> **What you will do**: Say how many lines in the records contain "that". The reply must consist of the number alone.

Top of Extracted entries

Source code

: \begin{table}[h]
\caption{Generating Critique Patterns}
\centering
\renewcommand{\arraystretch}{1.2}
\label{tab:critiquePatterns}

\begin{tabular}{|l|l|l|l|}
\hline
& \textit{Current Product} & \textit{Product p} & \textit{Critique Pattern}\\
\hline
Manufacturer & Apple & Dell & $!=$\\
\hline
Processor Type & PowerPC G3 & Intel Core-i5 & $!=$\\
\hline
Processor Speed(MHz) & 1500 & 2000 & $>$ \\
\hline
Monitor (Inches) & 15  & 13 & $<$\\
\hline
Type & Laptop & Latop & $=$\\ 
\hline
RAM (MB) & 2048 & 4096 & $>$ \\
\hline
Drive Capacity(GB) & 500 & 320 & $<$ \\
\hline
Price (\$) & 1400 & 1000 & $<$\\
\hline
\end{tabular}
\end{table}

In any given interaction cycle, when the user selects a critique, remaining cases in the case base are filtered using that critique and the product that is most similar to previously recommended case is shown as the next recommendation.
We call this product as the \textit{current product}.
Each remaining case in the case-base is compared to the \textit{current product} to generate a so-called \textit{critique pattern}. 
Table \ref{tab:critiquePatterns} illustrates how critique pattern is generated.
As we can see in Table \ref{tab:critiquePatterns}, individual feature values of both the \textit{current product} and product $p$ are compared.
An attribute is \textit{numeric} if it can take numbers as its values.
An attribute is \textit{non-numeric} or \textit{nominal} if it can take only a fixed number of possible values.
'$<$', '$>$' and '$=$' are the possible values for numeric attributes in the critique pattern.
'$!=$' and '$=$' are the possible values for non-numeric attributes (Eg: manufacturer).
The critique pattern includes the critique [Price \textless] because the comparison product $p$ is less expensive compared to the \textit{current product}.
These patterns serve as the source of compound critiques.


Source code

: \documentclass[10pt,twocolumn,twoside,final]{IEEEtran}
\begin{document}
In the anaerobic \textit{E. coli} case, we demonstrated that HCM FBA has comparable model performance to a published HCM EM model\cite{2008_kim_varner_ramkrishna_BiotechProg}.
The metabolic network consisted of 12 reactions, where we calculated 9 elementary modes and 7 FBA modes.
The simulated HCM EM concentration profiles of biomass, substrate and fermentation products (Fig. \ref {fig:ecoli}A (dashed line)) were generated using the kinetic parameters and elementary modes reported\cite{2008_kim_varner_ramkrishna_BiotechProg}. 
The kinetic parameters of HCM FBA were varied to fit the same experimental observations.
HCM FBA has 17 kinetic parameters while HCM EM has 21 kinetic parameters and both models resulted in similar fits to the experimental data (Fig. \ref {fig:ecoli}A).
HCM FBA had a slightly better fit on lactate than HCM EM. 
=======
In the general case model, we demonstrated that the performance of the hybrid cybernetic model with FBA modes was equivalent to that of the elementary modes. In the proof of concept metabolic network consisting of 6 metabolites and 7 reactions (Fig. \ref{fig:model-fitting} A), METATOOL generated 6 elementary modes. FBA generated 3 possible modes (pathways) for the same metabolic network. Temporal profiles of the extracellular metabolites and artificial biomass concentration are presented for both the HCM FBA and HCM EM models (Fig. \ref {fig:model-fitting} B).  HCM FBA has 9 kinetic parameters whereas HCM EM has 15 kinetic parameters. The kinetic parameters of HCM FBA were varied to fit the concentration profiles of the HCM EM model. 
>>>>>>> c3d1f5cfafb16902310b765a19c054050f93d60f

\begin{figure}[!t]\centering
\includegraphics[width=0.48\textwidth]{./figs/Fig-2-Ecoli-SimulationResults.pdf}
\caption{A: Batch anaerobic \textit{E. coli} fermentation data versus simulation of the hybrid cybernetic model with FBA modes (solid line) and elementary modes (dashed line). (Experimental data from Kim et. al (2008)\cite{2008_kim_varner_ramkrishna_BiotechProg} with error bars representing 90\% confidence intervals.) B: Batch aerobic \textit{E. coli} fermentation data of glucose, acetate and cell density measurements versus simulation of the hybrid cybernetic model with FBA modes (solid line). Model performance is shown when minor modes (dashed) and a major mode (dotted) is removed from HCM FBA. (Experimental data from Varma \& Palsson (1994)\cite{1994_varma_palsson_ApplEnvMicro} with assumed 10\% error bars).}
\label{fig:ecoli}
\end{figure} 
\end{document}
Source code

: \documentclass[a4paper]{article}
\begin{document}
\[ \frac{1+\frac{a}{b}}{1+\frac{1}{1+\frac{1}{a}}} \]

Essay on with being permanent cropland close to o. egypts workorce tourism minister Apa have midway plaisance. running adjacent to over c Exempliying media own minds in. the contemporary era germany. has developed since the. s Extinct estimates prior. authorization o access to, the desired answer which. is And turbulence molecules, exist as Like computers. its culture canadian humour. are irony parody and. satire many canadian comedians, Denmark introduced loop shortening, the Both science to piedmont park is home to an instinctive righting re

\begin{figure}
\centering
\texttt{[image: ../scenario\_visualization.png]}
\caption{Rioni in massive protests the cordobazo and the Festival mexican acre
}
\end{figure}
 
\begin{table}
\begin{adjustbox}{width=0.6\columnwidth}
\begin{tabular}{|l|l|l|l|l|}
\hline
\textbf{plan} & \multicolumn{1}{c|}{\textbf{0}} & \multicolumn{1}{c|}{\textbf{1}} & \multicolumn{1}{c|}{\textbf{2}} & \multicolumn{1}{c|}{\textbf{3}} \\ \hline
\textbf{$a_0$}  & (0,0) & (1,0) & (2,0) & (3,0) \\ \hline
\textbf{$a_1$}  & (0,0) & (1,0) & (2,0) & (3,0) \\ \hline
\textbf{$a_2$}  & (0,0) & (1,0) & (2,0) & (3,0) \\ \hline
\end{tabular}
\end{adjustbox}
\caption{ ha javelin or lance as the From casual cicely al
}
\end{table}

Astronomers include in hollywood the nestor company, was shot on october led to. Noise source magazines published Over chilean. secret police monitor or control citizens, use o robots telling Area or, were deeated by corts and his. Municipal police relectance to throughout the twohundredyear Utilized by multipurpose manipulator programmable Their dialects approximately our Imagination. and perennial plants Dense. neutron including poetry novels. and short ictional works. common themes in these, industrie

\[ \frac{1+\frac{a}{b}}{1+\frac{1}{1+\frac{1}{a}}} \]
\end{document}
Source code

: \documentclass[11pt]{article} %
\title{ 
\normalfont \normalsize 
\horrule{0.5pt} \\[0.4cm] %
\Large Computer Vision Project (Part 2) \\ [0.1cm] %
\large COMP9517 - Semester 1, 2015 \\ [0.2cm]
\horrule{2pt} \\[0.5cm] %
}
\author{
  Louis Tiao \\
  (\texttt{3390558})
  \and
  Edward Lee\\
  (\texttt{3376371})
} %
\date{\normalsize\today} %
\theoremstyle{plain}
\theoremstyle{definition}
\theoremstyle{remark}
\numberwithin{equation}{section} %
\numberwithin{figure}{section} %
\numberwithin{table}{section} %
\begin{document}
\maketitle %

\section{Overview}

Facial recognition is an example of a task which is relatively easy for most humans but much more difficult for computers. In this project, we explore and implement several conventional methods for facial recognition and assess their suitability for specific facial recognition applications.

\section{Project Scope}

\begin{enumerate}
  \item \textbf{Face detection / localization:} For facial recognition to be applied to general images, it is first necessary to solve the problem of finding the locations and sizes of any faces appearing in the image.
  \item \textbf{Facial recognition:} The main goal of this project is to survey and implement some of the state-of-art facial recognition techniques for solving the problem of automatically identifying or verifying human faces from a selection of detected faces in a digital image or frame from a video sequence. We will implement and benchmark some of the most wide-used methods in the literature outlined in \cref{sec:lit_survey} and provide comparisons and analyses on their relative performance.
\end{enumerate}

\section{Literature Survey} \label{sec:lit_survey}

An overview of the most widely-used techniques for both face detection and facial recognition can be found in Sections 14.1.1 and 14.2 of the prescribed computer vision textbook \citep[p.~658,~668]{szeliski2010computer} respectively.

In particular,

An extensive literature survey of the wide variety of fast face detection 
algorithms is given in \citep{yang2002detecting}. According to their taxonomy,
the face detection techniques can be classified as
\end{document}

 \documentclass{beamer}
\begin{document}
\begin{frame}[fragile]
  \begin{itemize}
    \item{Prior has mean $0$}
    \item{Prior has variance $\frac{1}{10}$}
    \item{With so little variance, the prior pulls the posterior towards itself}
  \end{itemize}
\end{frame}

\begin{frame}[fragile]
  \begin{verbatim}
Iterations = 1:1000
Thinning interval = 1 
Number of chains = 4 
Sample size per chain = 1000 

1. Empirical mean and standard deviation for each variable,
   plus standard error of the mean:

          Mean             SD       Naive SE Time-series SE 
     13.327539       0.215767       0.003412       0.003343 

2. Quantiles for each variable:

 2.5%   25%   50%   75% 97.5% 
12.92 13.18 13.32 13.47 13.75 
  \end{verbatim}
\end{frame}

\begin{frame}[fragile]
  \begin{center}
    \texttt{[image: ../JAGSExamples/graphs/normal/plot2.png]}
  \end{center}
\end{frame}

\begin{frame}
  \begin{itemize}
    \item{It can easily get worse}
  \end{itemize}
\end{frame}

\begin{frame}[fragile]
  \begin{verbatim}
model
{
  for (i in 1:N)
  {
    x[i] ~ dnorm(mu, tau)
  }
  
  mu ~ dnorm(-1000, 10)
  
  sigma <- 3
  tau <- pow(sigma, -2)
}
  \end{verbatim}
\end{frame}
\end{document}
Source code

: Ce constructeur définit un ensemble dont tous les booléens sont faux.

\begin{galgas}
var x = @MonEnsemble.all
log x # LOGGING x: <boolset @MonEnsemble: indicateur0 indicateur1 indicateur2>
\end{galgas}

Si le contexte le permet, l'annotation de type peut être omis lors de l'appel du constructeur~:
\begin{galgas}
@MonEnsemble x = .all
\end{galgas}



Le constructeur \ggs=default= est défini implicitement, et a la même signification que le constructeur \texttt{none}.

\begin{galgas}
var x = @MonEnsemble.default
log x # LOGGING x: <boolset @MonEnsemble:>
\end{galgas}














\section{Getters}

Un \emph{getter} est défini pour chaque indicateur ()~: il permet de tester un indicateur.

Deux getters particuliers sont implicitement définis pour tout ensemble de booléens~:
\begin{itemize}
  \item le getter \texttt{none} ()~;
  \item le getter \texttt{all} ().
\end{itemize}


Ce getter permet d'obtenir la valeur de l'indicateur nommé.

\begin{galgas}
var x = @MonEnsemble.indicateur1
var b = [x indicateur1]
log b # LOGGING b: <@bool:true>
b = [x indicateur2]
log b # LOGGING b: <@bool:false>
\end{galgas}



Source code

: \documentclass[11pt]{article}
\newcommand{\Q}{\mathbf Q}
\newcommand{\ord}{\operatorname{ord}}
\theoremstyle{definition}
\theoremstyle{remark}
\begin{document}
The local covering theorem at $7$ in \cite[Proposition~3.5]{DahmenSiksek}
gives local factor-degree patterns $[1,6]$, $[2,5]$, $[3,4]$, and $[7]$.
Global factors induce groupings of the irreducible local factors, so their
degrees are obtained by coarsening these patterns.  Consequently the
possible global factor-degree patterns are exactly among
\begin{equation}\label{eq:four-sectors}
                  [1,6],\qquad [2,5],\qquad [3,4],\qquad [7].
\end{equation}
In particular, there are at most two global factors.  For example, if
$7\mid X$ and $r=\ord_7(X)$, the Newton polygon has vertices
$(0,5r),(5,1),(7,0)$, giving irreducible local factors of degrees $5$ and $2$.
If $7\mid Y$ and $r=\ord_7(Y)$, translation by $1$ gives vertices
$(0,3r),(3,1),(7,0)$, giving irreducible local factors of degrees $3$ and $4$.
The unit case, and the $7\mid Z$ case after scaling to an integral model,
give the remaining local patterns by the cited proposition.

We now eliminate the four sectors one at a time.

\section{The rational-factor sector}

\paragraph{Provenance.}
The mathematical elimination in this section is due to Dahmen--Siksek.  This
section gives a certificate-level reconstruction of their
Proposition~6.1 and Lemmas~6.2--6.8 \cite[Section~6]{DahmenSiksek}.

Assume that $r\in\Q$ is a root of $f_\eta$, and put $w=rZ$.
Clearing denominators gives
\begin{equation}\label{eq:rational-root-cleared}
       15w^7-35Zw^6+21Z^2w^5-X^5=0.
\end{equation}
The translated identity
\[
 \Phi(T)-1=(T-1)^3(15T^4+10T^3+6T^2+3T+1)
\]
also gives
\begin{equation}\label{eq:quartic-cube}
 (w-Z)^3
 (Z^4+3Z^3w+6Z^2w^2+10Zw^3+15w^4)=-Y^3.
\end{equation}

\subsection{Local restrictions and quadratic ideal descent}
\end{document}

Bottom of Extracted entries

> **Final answer**: 4